Water Being Pumped Into Tampa Bay Could Cause a Massive Algae Bloom
upstart writes in with an IRC submission:
Water being pumped into Tampa Bay could cause a massive algae bloom:
Millions of gallons of water laced with fertilizer ingredients are being pumped into Florida's Tampa Bay from a leaking reservoir at an abandoned phosphate plant at Piney Point. As the water spreads into the bay, it carries phosphorus and nitrogen-nutrients that under the right conditions can fuel dangerous algae blooms that can suffocate sea grass beds and kill fish, dolphins and manatees.
It's the kind of risk no one wants to see, but officials believed the other options were worse.
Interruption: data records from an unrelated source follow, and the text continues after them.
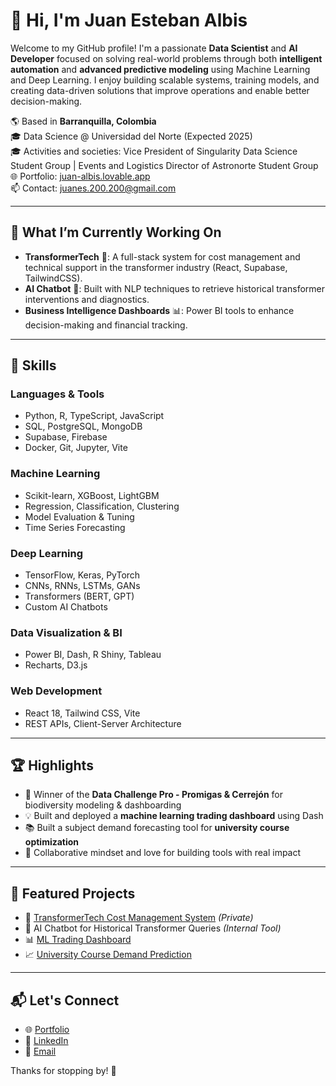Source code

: # 👋 Hi, I'm Juan Esteban Albis

Welcome to my GitHub profile! I'm a passionate **Data Scientist** and **AI Developer** focused on solving real-world problems through both **intelligent automation** and **advanced predictive modeling** using Machine Learning and Deep Learning. I enjoy building scalable systems, training models, and creating data-driven solutions that improve operations and enable better decision-making.

🌎 Based in **Barranquilla, Colombia**  
🎓 Data Science @ Universidad del Norte (Expected 2025)  
🎓 Activities and societies: Vice President of Singularity Data Science Student Group | Events and Logistics Director of Astronorte Student Group  
🌐 Portfolio: [juan-albis.lovable.app](https://juan-albis.lovable.app)  
📫 Contact: [juanes.200.200@gmail.com](mailto:juanes.200.200@gmail.com)

---

## 🚀 What I’m Currently Working On
- **TransformerTech** 🔌: A full-stack system for cost management and technical support in the transformer industry (React, Supabase, TailwindCSS).
- **AI Chatbot** 🤖: Built with NLP techniques to retrieve historical transformer interventions and diagnostics.
- **Business Intelligence Dashboards** 📊: Power BI tools to enhance decision-making and financial tracking.

---

## 🧠 Skills

### Languages & Tools
- Python, R, TypeScript, JavaScript
- SQL, PostgreSQL, MongoDB
- Supabase, Firebase
- Docker, Git, Jupyter, Vite

### Machine Learning
- Scikit-learn, XGBoost, LightGBM
- Regression, Classification, Clustering
- Model Evaluation & Tuning
- Time Series Forecasting

### Deep Learning
- TensorFlow, Keras, PyTorch
- CNNs, RNNs, LSTMs, GANs
- Transformers (BERT, GPT)
- Custom AI Chatbots

### Data Visualization & BI
- Power BI, Dash, R Shiny, Tableau
- Recharts, D3.js

### Web Development
- React 18, Tailwind CSS, Vite
- REST APIs, Client-Server Architecture

---

## 🏆 Highlights
- 🥇 Winner of the **Data Challenge Pro - Promigas & Cerrejón** for biodiversity modeling & dashboarding
- 💡 Built and deployed a **machine learning trading dashboard** using Dash
- 📚 Built a subject demand forecasting tool for **university course optimization**
- 🤝 Collaborative mindset and love for building tools with real impact

---

## 📌 Featured Projects
- 🎯 [TransformerTech Cost Management System](https://github.com/juanesteban-albis/transformertech) *(Private)*
- 💬 AI Chatbot for Historical Transformer Queries *(Internal Tool)*
- 📊 [ML Trading Dashboard](https://github.com/juanesteban-albis/trading-dashboard)
- 📈 [University Course Demand Prediction](https://github.com/juanesteban-albis/course-demand-predictor)

---

## 📬 Let's Connect
- 🌐 [Portfolio](https://juan-albis.lovable.app)
- 💼 [LinkedIn](https://linkedin.com/in/juan-esteban-albis-4672961b6)
- 📧 [Email](mailto:juanes.200.200@gmail.com)

Thanks for stopping by! 🚀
About 300 homes sit downstream from the 480-million-gallon reservoir, which began leaking in late March 2021. State officials determined that pumping out the water was the only way to prevent the reservoir's walls from collapsing. They decided the safest location for all that water would be out through Port Manatee and into the bay.
Journal References:
1.) Jeff C. Ho, Anna M. Michalak, Nima Pahlevan. Widespread global increase in intense lake phytoplankton blooms since the 1980s, Nature (DOI: 10.1038/s41586-019-1648-7)
2.) James W. Fourqurean, Carlos M. Duarte, Hilary Kennedy, et al. Seagrass ecosystems as a globally significant carbon stock, Nature Geoscience (DOI: 10.1038/ngeo1477)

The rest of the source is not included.